Time to Predict the Score on the basis of Studied Hours
# Given study hours for which you want to predict marks study_hours = int(input("Enter Studied Hours")) # Reshape the new_experience to match the input shape the model expects study_hours = np.array(study_hours).reshape(-1, 1) # Use the trained model to predict the salary for the given experience predicted_marks = model.predict(study_hours) print(f"Predicted Score for {study_hours[0][0]} hours are : {predicted_marks[0]:.2f}")
FAQ’s on Linear Regression Problem
What is Linear Regression, and how is it applied in predicting scores based on marks?
Linear Regression is a statistical method used to model the relationship between a dependent variable (such as exam scores) and one or more independent variables (such as marks). In predicting scores based on marks, linear regression helps establish a linear equation that best fits the relationship between these variables.
What are the key steps involved in performing a Linear Regression for score prediction?
The key steps include data collection, data preprocessing, splitting the data into training and testing sets, creating a linear regression model, training the model, making predictions, and evaluating the model’s performance using metrics like Mean Squared Error (MSE) or R-squared.
Why is it essential to split the data into training and testing sets when working with Linear Regression?
Splitting the data helps in training the model on one subset and testing its performance on another. This ensures that the model does not simply memorize the data but generalizes well to unseen data, providing a reliable evaluation of its predictive ability.
What role do coefficients play in a Linear Regression equation for score prediction?
Coefficients in a Linear Regression equation represent the relationship between independent and dependent variables. In the context of predicting scores based on marks, coefficients indicate how a change in marks influences the predicted scores.
How can Linear Regression be affected by outliers in the data when predicting scores from marks?
Outliers can significantly impact Linear Regression by skewing the regression line. They can disproportionately influence the slope and intercept of the line, leading to inaccurate predictions. Identifying and handling outliers is crucial to maintain the model’s accuracy.
Is Linear Regression the only method for predicting scores based on marks?
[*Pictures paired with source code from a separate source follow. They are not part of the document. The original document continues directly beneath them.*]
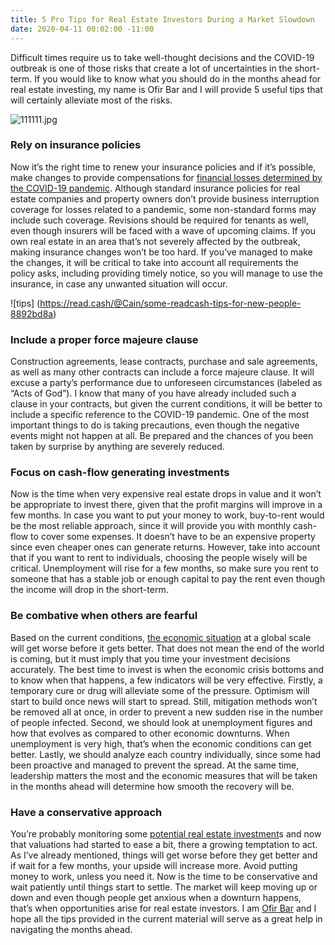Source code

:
```yaml
---
title: 5 Pro Tips for Real Estate Investors During a Market Slowdown
date: 2020-04-11 00:02:00 -11:00
---
```


Difficult times require us to take well-thought decisions and the COVID-19 outbreak is one of those risks that create a lot of uncertainties in the short-term. If you would like to know what you should do in the months ahead for real estate investing, my name is Ofir Bar and I will provide 5 useful tips that will certainly alleviate most of the risks. 

![111111.jpg](/uploads/111111.jpg)

### **Rely on insurance policies**

Now it’s the right time to renew your insurance policies and if it’s possible, make changes to provide compensations for [financial losses determined by the COVID-19 pandemic](https://expertinvestoreurope.com/real-estate-could-see-limited-impact-from-crisis/). Although standard insurance policies for real estate companies and property owners don’t provide business interruption coverage for losses related to a pandemic, some non-standard forms may include such coverage. 
Revisions should be required for tenants as well, even though insurers will be faced with a wave of upcoming claims. If you own real estate in an area that’s not severely affected by the outbreak, making insurance changes won’t be too hard. If you’ve managed to make the changes, it will be critical to take into account all requirements the policy asks, including providing timely notice, so you will manage to use the insurance, in case any unwanted situation will occur. 

![tips] (https://read.cash/@Cain/some-readcash-tips-for-new-people-8892bd8a)

### **Include a proper force majeure clause**

Construction agreements, lease contracts, purchase and sale agreements, as well as many other contracts can include a force majeure clause. It will excuse a party’s performance due to unforeseen circumstances (labeled as “Acts of God”). I know that many of you have already included such a clause in your contracts, but given the current conditions, it will be better to include a specific reference to the COVID-19 pandemic. One of the most important things to do is taking precautions, even though the negative events might not happen at all. Be prepared and the chances of you been taken by surprise by anything are severely reduced. 

### **Focus on cash-flow generating investments**

Now is the time when very expensive real estate drops in value and it won’t be appropriate to invest there, given that the profit margins will improve in a few months. In case you want to put your money to work, buy-to-rent would be the most reliable approach, since it will provide you with monthly cash-flow to cover some expenses. It doesn’t have to be an expensive property since even cheaper ones can generate returns. 
However, take into account that if you want to rent to individuals, choosing the people wisely will be critical. Unemployment will rise for a few months, so make sure you rent to someone that has a stable job or enough capital to pay the rent even though the income will drop in the short-term. 

### **Be combative when others are fearful**

Based on the current conditions, [the economic situation](https://medium.com/@ofireyalbar/the-european-real-estate-investment-market-over-the-last-decade-830dd836789d) at a global scale will get worse before it gets better. That does not mean the end of the world is coming, but it must imply that you time your investment decisions accurately. The best time to invest is when the economic crisis bottoms and to know when that happens, a few indicators will be very effective. Firstly, a temporary cure or drug will alleviate some of the pressure. Optimism will start to build once news will start to spread. Still, mitigation methods won’t be removed all at once, in order to prevent a new sudden rise in the number of people infected.
Second, we should look at unemployment figures and how that evolves as compared to other economic downturns. When unemployment is very high, that’s when the economic conditions can get better. Lastly, we should analyze each country individually, since some had been proactive and managed to prevent the spread. At the same time, leadership matters the most and the economic measures that will be taken in the months ahead will determine how smooth the recovery will be.

### **Have a conservative approach**

You’re probably monitoring some [potential real estate investment](https://www.forbes.com/sites/forbesrealestatecouncil/2020/03/16/quantifying-risk-in-residential-real-estate-investing/#5124bce41556)s and now that valuations had started to ease a bit, there a growing temptation to act. As I’ve already mentioned, things will get worse before they get better and if wait for a few months, your upside will increase more. Avoid putting money to work, unless you need it. Now is the time to be conservative and wait patiently until things start to settle. 
The market will keep moving up or down and even though people get anxious when a downturn happens, that’s when opportunities arise for real estate investors. I am [Ofir Bar](https://www.linkedin.com/in/ofir-eyal-bar-074307181/?originalSubdomain=uk) and I hope all the tips provided in the current material will serve as a great help in navigating the months ahead. 




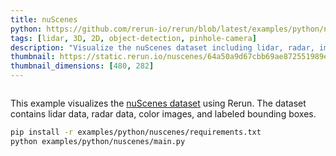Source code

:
 ```yaml
---
title: nuScenes
python: https://github.com/rerun-io/rerun/blob/latest/examples/python/nuscenes/main.py?speculative-link
tags: [lidar, 3D, 2D, object-detection, pinhole-camera]
description: "Visualize the nuScenes dataset including lidar, radar, images, and bounding boxes."
thumbnail: https://static.rerun.io/nuscenes/64a50a9d67cbb69ae872551989ee807b195f6b5d/480w.png
thumbnail_dimensions: [480, 282]
---
```


<picture>
  <img src="https://static.rerun.io/nuscenes/64a50a9d67cbb69ae872551989ee807b195f6b5d/full.png" alt="">
  <source media="(max-width: 480px)" srcset="https://static.rerun.io/nuscenes/64a50a9d67cbb69ae872551989ee807b195f6b5d/480w.png">
  <source media="(max-width: 768px)" srcset="https://static.rerun.io/nuscenes/64a50a9d67cbb69ae872551989ee807b195f6b5d/768w.png">
  <source media="(max-width: 1024px)" srcset="https://static.rerun.io/nuscenes/64a50a9d67cbb69ae872551989ee807b195f6b5d/1024w.png">
  <source media="(max-width: 1200px)" srcset="https://static.rerun.io/nuscenes/64a50a9d67cbb69ae872551989ee807b195f6b5d/1200w.png">
</picture>

This example visualizes the [nuScenes dataset](https://www.nuscenes.org/) using Rerun. The dataset
contains lidar data, radar data, color images, and labeled bounding boxes.

```bash
pip install -r examples/python/nuscenes/requirements.txt
python examples/python/nuscenes/main.py
```
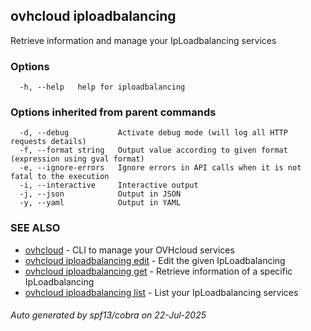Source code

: ## ovhcloud iploadbalancing

Retrieve information and manage your IpLoadbalancing services

### Options

```
  -h, --help   help for iploadbalancing
```

### Options inherited from parent commands

```
  -d, --debug           Activate debug mode (will log all HTTP requests details)
  -f, --format string   Output value according to given format (expression using gval format)
  -e, --ignore-errors   Ignore errors in API calls when it is not fatal to the execution
  -i, --interactive     Interactive output
  -j, --json            Output in JSON
  -y, --yaml            Output in YAML
```

### SEE ALSO

* [ovhcloud](ovhcloud.md)	 - CLI to manage your OVHcloud services
* [ovhcloud iploadbalancing edit](ovhcloud_iploadbalancing_edit.md)	 - Edit the given IpLoadbalancing
* [ovhcloud iploadbalancing get](ovhcloud_iploadbalancing_get.md)	 - Retrieve information of a specific IpLoadbalancing
* [ovhcloud iploadbalancing list](ovhcloud_iploadbalancing_list.md)	 - List your IpLoadbalancing services

###### Auto generated by spf13/cobra on 22-Jul-2025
No, while Linear Regression is commonly used, there are other machine learning techniques like Decision Trees, Random Forest, and Neural Networks that can also be applied for score prediction based on marks. The choice of method depends on the complexity of the relationship and the dataset.
How can one interpret the results obtained from a Linear Regression model predicting scores from marks?
Interpretation involves understanding the coefficients to see how much a one-unit change in marks affects the predicted score. Additionally, model evaluation metrics like MSE or R-squared provide insights into the accuracy and goodness of fit of the model.
Are there any specific preprocessing techniques applied to marks data before performing Linear Regression?
Yes, preprocessing techniques like normalization or standardization of marks data can be applied to ensure consistency in scale, which aids in the accurate interpretation of coefficients and model performance evaluation.
Can Linear Regression predict scores accurately for various subjects, or does it require customization for each subject?
Linear Regression can predict scores for different subjects if there is a linear relationship between marks and scores across subjects. However, customization might be necessary if the relationships significantly vary between subjects.
How can one improve the accuracy of a Linear Regression model predicting scores based on marks?
Improving accuracy can be achieved through feature engineering, handling outliers, using advanced regression techniques, and ensuring a representative dataset. Regular evaluation and refinement of the model also contribute to enhanced accuracy.